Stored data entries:
====

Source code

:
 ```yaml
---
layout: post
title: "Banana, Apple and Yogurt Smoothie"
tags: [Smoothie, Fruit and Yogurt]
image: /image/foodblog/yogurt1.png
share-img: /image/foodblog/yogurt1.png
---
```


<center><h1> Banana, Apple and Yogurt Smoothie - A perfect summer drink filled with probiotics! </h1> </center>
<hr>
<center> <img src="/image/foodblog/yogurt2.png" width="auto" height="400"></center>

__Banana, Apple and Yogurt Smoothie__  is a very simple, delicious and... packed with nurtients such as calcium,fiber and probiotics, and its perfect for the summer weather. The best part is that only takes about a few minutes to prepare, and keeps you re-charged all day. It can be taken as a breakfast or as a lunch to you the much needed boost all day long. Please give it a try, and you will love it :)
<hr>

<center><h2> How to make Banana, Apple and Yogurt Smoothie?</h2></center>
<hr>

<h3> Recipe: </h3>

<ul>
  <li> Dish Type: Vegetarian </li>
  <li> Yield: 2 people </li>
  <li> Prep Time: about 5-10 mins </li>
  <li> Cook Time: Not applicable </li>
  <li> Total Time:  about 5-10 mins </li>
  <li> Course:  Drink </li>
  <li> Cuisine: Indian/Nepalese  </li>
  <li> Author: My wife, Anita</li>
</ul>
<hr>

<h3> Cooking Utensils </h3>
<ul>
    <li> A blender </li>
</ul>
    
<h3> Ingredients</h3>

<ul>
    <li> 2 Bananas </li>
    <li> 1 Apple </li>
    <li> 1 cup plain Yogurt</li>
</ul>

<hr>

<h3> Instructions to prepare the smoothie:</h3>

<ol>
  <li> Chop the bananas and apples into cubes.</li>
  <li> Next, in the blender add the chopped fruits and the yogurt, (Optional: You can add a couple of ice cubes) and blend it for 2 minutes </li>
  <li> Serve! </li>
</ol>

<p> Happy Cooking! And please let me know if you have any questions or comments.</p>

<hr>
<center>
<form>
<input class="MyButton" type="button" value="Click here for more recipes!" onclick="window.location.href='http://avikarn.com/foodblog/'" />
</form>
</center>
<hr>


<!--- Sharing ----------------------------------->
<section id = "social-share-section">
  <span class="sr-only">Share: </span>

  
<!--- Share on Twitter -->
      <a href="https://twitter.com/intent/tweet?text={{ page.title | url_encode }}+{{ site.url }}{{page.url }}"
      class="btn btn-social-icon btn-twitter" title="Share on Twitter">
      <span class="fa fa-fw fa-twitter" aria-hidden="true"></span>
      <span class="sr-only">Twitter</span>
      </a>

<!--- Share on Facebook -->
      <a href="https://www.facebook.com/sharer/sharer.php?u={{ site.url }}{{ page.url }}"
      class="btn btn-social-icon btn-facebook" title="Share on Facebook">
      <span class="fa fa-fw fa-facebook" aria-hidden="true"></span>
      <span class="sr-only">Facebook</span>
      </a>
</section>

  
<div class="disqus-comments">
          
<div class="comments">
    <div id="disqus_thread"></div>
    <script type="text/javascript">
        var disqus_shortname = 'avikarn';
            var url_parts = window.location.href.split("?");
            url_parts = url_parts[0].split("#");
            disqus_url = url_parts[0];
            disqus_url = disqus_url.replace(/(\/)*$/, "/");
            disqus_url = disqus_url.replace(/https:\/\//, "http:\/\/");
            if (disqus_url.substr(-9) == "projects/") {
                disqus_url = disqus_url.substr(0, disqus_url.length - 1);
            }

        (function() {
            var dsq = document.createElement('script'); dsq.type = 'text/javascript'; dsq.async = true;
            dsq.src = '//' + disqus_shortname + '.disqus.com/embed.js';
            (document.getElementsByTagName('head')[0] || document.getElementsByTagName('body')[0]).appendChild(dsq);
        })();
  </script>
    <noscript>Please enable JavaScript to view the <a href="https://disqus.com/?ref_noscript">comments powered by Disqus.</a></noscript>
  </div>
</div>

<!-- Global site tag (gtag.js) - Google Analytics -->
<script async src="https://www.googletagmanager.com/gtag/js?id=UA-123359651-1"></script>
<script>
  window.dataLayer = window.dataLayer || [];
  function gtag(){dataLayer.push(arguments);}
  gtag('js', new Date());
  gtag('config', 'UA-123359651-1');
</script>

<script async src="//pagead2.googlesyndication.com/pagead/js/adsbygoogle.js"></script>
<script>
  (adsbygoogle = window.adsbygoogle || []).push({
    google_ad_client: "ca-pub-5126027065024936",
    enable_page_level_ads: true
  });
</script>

====

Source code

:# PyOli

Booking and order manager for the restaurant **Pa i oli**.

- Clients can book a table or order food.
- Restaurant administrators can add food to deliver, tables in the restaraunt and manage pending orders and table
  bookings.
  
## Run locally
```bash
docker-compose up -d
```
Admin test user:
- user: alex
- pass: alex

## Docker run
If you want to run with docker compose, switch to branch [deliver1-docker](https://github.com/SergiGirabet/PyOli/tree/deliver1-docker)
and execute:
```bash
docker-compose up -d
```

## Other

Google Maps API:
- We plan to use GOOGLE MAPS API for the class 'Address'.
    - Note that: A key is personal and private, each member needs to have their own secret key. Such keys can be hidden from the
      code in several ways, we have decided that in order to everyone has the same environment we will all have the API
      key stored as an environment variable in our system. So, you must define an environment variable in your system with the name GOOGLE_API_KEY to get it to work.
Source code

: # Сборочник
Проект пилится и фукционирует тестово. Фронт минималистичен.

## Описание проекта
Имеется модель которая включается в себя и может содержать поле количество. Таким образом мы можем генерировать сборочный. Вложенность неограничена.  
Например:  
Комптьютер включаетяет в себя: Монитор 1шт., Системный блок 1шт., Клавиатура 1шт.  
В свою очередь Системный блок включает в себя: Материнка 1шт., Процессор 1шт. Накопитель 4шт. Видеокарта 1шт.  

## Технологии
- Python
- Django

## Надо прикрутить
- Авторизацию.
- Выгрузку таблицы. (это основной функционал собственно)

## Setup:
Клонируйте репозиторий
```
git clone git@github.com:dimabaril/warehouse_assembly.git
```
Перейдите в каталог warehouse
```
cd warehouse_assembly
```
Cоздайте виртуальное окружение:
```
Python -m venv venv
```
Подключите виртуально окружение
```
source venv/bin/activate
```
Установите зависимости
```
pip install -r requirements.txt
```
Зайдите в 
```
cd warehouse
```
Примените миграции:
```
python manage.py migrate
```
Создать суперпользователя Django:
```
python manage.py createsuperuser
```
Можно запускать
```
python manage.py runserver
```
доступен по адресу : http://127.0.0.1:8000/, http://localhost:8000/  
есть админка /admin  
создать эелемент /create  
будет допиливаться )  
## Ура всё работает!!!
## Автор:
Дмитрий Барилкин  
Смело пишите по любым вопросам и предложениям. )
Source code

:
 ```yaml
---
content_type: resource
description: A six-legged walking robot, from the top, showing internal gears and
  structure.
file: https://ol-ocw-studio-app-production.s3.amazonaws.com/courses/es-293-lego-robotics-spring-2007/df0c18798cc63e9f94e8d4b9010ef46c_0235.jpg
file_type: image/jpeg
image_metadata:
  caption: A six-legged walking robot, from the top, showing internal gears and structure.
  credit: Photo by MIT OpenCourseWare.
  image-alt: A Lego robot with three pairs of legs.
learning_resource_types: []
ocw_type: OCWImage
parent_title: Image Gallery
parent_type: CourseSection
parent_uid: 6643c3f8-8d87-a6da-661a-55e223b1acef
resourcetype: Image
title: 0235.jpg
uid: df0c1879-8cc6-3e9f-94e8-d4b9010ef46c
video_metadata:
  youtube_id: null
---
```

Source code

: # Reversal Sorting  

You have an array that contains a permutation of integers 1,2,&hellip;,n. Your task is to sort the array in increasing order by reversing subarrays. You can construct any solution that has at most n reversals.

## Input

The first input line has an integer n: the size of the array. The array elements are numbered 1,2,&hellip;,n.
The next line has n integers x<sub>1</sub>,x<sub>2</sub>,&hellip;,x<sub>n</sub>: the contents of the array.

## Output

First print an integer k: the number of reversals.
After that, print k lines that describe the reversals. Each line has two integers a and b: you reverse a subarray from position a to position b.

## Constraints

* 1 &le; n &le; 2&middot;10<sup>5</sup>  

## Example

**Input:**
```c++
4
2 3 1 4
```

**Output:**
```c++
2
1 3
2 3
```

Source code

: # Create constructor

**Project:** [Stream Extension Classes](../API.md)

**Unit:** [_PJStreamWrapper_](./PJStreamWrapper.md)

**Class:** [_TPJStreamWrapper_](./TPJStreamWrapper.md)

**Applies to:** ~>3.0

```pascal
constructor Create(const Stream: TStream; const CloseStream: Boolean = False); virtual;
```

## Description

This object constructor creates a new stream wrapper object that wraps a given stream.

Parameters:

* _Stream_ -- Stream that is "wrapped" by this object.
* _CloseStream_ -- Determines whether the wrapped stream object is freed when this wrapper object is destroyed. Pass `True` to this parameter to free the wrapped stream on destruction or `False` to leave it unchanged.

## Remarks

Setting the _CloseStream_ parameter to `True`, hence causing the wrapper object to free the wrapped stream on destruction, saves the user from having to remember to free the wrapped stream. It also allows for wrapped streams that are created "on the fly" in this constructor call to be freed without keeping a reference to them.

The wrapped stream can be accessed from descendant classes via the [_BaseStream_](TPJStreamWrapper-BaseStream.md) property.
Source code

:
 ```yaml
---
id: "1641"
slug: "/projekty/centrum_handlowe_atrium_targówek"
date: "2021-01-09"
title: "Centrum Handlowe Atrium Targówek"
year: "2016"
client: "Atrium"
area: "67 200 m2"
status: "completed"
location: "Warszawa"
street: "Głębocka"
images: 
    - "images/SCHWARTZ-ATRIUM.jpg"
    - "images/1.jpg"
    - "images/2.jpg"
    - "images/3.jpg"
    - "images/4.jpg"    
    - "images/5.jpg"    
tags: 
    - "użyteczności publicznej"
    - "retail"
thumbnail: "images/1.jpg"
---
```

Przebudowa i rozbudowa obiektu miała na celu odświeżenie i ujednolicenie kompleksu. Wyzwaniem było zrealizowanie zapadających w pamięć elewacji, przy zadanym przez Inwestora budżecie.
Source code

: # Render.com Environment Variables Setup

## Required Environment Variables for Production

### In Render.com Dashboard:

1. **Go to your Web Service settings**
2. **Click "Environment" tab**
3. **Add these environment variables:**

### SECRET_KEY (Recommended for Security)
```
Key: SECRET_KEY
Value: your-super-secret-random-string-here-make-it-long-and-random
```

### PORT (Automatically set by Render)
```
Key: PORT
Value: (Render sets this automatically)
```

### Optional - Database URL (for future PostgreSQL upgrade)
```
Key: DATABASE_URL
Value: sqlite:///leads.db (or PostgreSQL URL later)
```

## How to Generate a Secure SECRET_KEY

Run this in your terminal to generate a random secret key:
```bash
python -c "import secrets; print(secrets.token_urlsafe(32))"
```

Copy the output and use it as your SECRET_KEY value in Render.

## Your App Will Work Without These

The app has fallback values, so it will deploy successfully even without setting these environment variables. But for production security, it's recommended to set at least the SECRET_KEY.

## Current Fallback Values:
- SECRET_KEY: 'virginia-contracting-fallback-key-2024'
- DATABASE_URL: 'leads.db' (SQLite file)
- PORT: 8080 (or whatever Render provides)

====

EXERCISE OBJECTIVE: Among the lines of the data, which ones contain the word "себя"? Show them.

THE ANSWER:
Имеется модель которая включается в себя и может содержать поле количество. Таким образом мы можем генерировать сборочный. Вложенность неограничена.  
Комптьютер включаетяет в себя: Монитор 1шт., Системный блок 1шт., Клавиатура 1шт.  
В свою очередь Системный блок включает в себя: Материнка 1шт., Процессор 1шт. Накопитель 4шт. Видеокарта 1шт.  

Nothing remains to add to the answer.